In a new study, researchers report the development of a statistical scoring model that may accurately predict long-term survival of malignant pleural mesothelioma patients after extrapleural pneumonectomy (EPP). The research paper, entitled “Prognostic Score of Long-Term Survival After Surgery for Malignant Pleural Mesothelioma: A Multicenter Analysis,” was published in The Annals of Thoracic Surgery.
Pleural mesothelioma is a rare form of cancer that affects the pleura, the membrane lining of the lungs, mainly attributed to the exposure to asbestos and other risks factors, including male sex, older age, and a smoking background. It is the most common form of mesothelioma cancers, accounting for about 75% of all mesothelioma cases with more than 2000 people diagnosed each year in the U.S according to the Pleural Mesothelioma Center. It is a very aggressive, difficult to treat disease due to its resistance to conventional therapies. Different combinations of therapies are used to treat these patients and there is still no consensus regarding which combination presents the best alternative for patients. Lead author Dr Giovanni Leuzzi, MD, from Regina Elena National Cancer Institute in Rome, further explained in a press release, “The therapy for malignant pleural mesothelioma is still somewhat controversial, and the optimal surgical approach is still a matter of debate. Our study found clinico-surgical factors that can indicate which patients will benefit the most from surgery so that patients and their physicians can better decide the optimal course of therapy.”
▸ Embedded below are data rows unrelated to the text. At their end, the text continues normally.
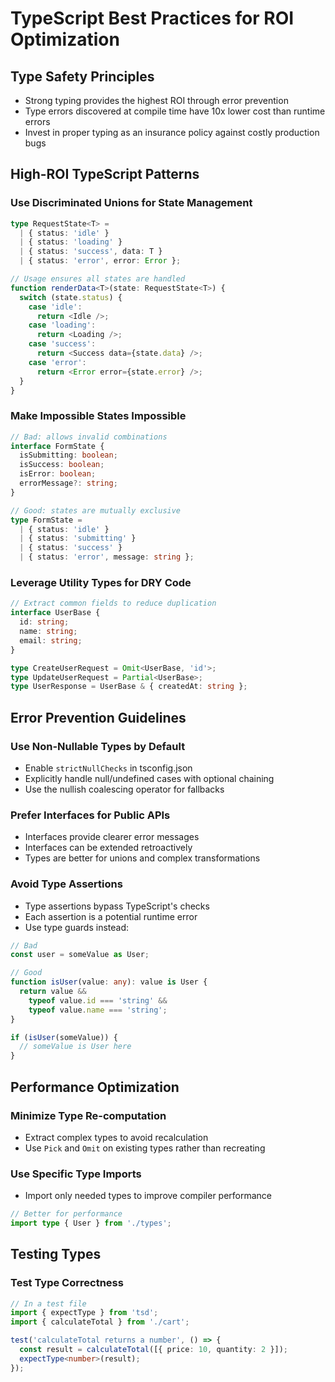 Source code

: # TypeScript Best Practices for ROI Optimization

## Type Safety Principles

- Strong typing provides the highest ROI through error prevention
- Type errors discovered at compile time have 10x lower cost than runtime errors
- Invest in proper typing as an insurance policy against costly production bugs

## High-ROI TypeScript Patterns

### Use Discriminated Unions for State Management

```typescript
type RequestState<T> = 
  | { status: 'idle' }
  | { status: 'loading' }
  | { status: 'success', data: T }
  | { status: 'error', error: Error };

// Usage ensures all states are handled
function renderData<T>(state: RequestState<T>) {
  switch (state.status) {
    case 'idle': 
      return <Idle />;
    case 'loading': 
      return <Loading />;
    case 'success': 
      return <Success data={state.data} />;
    case 'error': 
      return <Error error={state.error} />;
  }
}
```

### Make Impossible States Impossible

```typescript
// Bad: allows invalid combinations
interface FormState {
  isSubmitting: boolean;
  isSuccess: boolean;
  isError: boolean;
  errorMessage?: string;
}

// Good: states are mutually exclusive
type FormState = 
  | { status: 'idle' }
  | { status: 'submitting' }
  | { status: 'success' }
  | { status: 'error', message: string };
```

### Leverage Utility Types for DRY Code

```typescript
// Extract common fields to reduce duplication
interface UserBase {
  id: string;
  name: string;
  email: string;
}

type CreateUserRequest = Omit<UserBase, 'id'>;
type UpdateUserRequest = Partial<UserBase>;
type UserResponse = UserBase & { createdAt: string };
```

## Error Prevention Guidelines

### Use Non-Nullable Types by Default

- Enable `strictNullChecks` in tsconfig.json
- Explicitly handle null/undefined cases with optional chaining
- Use the nullish coalescing operator for fallbacks

### Prefer Interfaces for Public APIs

- Interfaces provide clearer error messages
- Interfaces can be extended retroactively
- Types are better for unions and complex transformations

### Avoid Type Assertions

- Type assertions bypass TypeScript's checks
- Each assertion is a potential runtime error
- Use type guards instead:

```typescript
// Bad
const user = someValue as User;

// Good
function isUser(value: any): value is User {
  return value && 
    typeof value.id === 'string' && 
    typeof value.name === 'string';
}

if (isUser(someValue)) {
  // someValue is User here
}
```

## Performance Optimization

### Minimize Type Re-computation

- Extract complex types to avoid recalculation
- Use `Pick` and `Omit` on existing types rather than recreating

### Use Specific Type Imports

- Import only needed types to improve compiler performance

```typescript
// Better for performance
import type { User } from './types';
```

## Testing Types

### Test Type Correctness

```typescript
// In a test file
import { expectType } from 'tsd';
import { calculateTotal } from './cart';

test('calculateTotal returns a number', () => {
  const result = calculateTotal([{ price: 10, quantity: 2 }]);
  expectType<number>(result);
});
```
The research team studied clinical and personal data of 468 patients who had undergone EPP and observed that 107 of these patients survived at least 3 years after surgery, contrasting with the average 10 month survival for patients treated by EPP alone. Researchers found that long-term survival was associated with younger age, an epithelioid subtype of mesothelioma, low number of affected lymph nodes and no previous asbestos exposure.
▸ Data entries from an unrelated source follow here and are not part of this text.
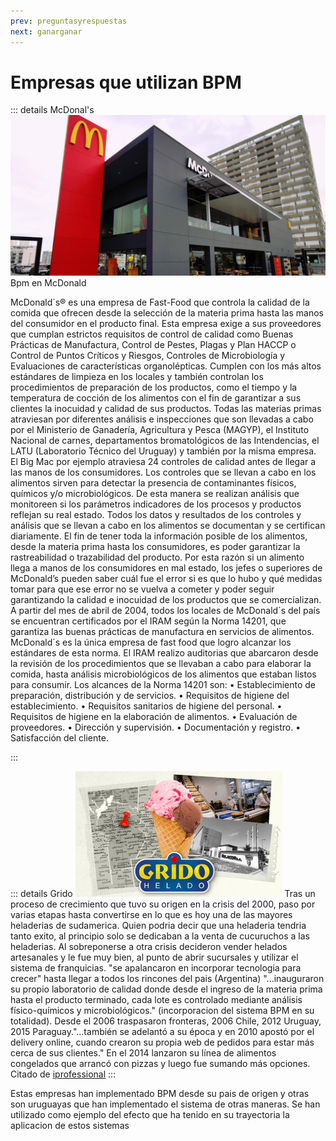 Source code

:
 ```yaml
---
prev: preguntasyrespuestas
next: ganarganar
---
```

# Empresas que utilizan BPM

::: details McDonal's
<img src="../assets/img/Mac.jpg" /> 
Bpm en McDonald

McDonald´s® es una empresa de Fast-Food que controla la calidad de la comida que ofrecen desde la selección de la materia prima hasta las manos del consumidor en el producto final. Esta empresa exige a sus proveedores que cumplan estrictos requisitos de control de calidad como Buenas Prácticas de Manufactura, Control de Pestes, Plagas y Plan HACCP o Control de Puntos Críticos y Riesgos, Controles de Microbiología y Evaluaciones de características organolépticas. Cumplen con los más altos estándares de limpieza en los locales y también controlan los procedimientos de preparación de los productos, como el tiempo y la temperatura de cocción de los alimentos con el fin de garantizar a sus clientes la inocuidad y calidad de sus productos. Todas las materias primas atraviesan por diferentes análisis e inspecciones que son llevadas a cabo por el Ministerio de Ganadería, Agricultura y Pesca (MAGYP), el Instituto Nacional de carnes, departamentos bromatológicos de las Intendencias, el LATU (Laboratorio Técnico del Uruguay) y también por la misma empresa. El Big Mac por ejemplo atraviesa 24 controles de calidad antes de llegar a las manos de los consumidores. Los controles que se llevan a cabo en los alimentos sirven para detectar la presencia de contaminantes físicos, químicos y/o microbiológicos. De esta manera se realizan análisis que monitoreen si los parámetros indicadores de los procesos y productos reflejan su real estado. Todos los datos y resultados de los controles y análisis que se llevan a cabo en los alimentos se documentan y se certifican diariamente. El fin de tener toda la información posible de los alimentos, desde la materia prima hasta los consumidores, es poder garantizar la rastreabilidad o trazabilidad del producto. Por esta razón si un alimento llega a manos de los consumidores en mal estado, los jefes o superiores de McDonald’s pueden saber cuál fue el error si es que lo hubo y qué medidas tomar para que ese error no se vuelva a cometer y poder seguir garantizando la calidad e inocuidad de los productos que se comercializan. A partir del mes de abril de 2004, todos los locales de McDonald´s del país se encuentran certificados por el IRAM según la Norma 14201, que garantiza las buenas prácticas de manufactura en servicios de alimentos. McDonald´s es la única empresa de fast food que logro alcanzar los estándares de esta norma. El IRAM realizo auditorias que abarcaron desde la revisión de los procedimientos que se llevaban a cabo para elaborar la comida, hasta análisis microbiológicos de los alimentos que estaban listos para consumir. Los alcances de la Norma 14201 son: • Establecimiento de preparación, distribución y de servicios. • Requisitos de higiene del establecimiento. • Requisitos sanitarios de higiene del personal. • Requisitos de higiene en la elaboración de alimentos. • Evaluación de proveedores. • Dirección y supervisión. • Documentación y registro. • Satisfacción del cliente.

:::
<!-- ::: details Burger King -->
<!-- ::: -->
::: details Grido
<img src="../assets/img/511966min.jpg" /> 
Tras un proceso de crecimiento que tuvo su origen en la crisis del 2000, paso por varias etapas hasta convertirse en lo que es hoy una de las mayores heladerias de sudamerica. Quien podria decir que una heladeria tendria tanto exito, al principio solo se dedicaban a la venta de cucuruchos a las heladerias. Al sobreponerse a otra crisis decideron vender helados artesanales y le fue muy bien, al punto de abrir sucursales y utilizar el sistema de franquicias. "se apalancaron en incorporar tecnologia para crecer" hasta llegar a todos los rincones del pais (Argentina) "...inauguraron su propio laboratorio de calidad donde desde el ingreso de la materia prima hasta el producto terminado, cada lote es controlado mediante análisis físico-químicos y microbiológicos." (incorporacion del sistema BPM en su totalidad). Desde el 2006 traspasaron fronteras, 2006 Chile, 2012 Uruguay, 2015 Paraguay."...también se adelantó a su época y en 2010 apostó por el delivery online, cuando crearon su propia web de pedidos para estar más cerca de sus clientes." En el 2014 lanzaron su línea de alimentos congelados que arrancó con pizzas y luego fue sumando más opciones. Citado de [iprofessional](https://www.iprofesional.com/actualidad/333245-nacional-y-popular-como-grido-construyo-su-imperio-de-helado)
:::
<!-- ::: details Coca-Cola -->
<!-- ::: -->
<!-- ::: details Hornex -->
<!-- ::: -->
<!-- ::: details Pagnifique -->
<!-- ::: -->
<!-- ::: details Optimo -->
<!-- ::: -->
<!-- ::: details Bimbo -->
<!-- ::: -->
Estas empresas han implementado BPM desde su pais de origen y otras son uruguayas que han implementado el sistema de otras maneras. Se han utilizado como ejemplo del efecto que ha tenido en su trayectoria la aplicacion de estos sistemas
Although further studies are encouraged to more certainly validate the statistical scoring model, it holds promise in being a helpful tool in the clinic for management of this disease that still holds such poor prognostic. Dr. Leuzzi further commented, “Based on these findings, we have built a scoring system by combining the above-mentioned factors. This easy-to-use model could help physicians in stratifying the treatment outcome and, eventually, tailoring postoperative treatment by identifying those patients who require close surveillance or more aggressive cancer therapy.”